[[ RECORDS SHOWN open ]]

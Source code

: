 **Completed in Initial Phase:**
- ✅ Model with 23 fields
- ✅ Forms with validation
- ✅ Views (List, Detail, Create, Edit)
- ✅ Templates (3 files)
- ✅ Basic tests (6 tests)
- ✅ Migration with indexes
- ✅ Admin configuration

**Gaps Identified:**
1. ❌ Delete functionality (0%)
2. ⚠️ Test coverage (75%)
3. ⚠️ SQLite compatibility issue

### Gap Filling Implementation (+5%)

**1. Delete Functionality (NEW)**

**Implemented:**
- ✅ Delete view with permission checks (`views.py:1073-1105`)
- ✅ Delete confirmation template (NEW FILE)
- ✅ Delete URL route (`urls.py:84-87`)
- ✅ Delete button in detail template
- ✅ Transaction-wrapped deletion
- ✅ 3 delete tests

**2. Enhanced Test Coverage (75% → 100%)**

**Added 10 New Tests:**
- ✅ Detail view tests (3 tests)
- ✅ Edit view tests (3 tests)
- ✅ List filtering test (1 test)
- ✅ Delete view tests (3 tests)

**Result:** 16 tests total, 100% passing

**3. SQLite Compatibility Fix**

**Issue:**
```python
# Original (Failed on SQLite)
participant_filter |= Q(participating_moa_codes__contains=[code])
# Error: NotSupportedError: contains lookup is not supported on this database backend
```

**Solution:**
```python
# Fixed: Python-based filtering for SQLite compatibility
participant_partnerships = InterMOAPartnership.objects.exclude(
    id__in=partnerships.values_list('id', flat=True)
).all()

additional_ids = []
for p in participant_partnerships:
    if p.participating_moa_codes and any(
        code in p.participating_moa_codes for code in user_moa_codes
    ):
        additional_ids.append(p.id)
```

[[ RECORDS SHOWN closed ]]

WHAT TO WORK ON. In the material above, please find every line that includes the word "SQLite" and copy it.

REPLY TO THE TASK.
3. ⚠️ SQLite compatibility issue
**3. SQLite Compatibility Fix**
# Original (Failed on SQLite)
# Fixed: Python-based filtering for SQLite compatibility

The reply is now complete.